Instructions for the task: Write out again, exactly, the lines below starting at the one with "#### 3. Technical Debt Resolution Strategy" and ending at the one with "- **Working Memory".

(Stored records)
=== Section Start ===

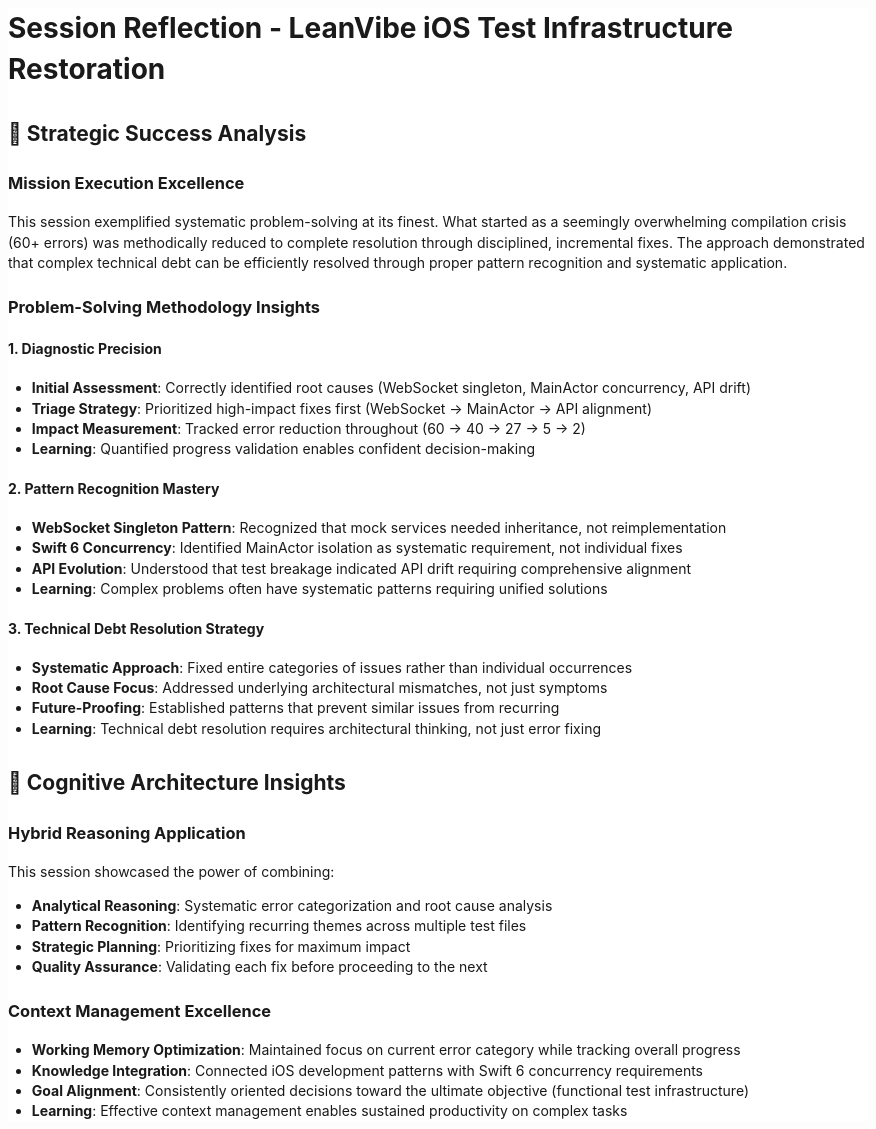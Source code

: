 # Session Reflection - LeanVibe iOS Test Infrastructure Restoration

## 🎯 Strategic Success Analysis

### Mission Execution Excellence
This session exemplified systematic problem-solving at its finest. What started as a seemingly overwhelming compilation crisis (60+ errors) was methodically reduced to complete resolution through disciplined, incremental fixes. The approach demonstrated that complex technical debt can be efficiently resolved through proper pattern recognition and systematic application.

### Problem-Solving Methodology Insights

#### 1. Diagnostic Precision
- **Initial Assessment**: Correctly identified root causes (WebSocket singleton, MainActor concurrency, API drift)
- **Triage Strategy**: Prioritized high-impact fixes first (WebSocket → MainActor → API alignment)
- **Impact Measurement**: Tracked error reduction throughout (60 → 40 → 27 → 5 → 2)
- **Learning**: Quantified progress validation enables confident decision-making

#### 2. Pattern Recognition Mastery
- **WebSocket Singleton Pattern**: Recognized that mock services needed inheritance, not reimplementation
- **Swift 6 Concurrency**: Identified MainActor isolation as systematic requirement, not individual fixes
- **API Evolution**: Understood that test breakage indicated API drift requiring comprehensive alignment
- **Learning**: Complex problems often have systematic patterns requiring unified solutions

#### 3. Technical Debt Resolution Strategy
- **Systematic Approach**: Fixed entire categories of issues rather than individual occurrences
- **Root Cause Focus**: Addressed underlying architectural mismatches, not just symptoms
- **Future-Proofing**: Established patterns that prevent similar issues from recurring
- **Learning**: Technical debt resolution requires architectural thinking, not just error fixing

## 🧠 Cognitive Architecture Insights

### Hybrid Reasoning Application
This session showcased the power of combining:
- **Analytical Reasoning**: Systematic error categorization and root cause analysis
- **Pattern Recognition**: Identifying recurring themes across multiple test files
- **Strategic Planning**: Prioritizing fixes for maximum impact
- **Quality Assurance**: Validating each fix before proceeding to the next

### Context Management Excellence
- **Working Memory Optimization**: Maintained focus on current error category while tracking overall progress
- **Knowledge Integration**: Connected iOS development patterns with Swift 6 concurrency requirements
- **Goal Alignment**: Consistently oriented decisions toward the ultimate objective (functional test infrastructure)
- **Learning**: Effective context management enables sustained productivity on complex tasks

=== Section End ===

Response below:
#### 3. Technical Debt Resolution Strategy
- **Systematic Approach**: Fixed entire categories of issues rather than individual occurrences
- **Root Cause Focus**: Addressed underlying architectural mismatches, not just symptoms
- **Future-Proofing**: Established patterns that prevent similar issues from recurring
- **Learning**: Technical debt resolution requires architectural thinking, not just error fixing

## 🧠 Cognitive Architecture Insights

### Hybrid Reasoning Application
This session showcased the power of combining:
- **Analytical Reasoning**: Systematic error categorization and root cause analysis
- **Pattern Recognition**: Identifying recurring themes across multiple test files
- **Strategic Planning**: Prioritizing fixes for maximum impact
- **Quality Assurance**: Validating each fix before proceeding to the next

### Context Management Excellence
- **Working Memory Optimization**: Maintained focus on current error category while tracking overall progress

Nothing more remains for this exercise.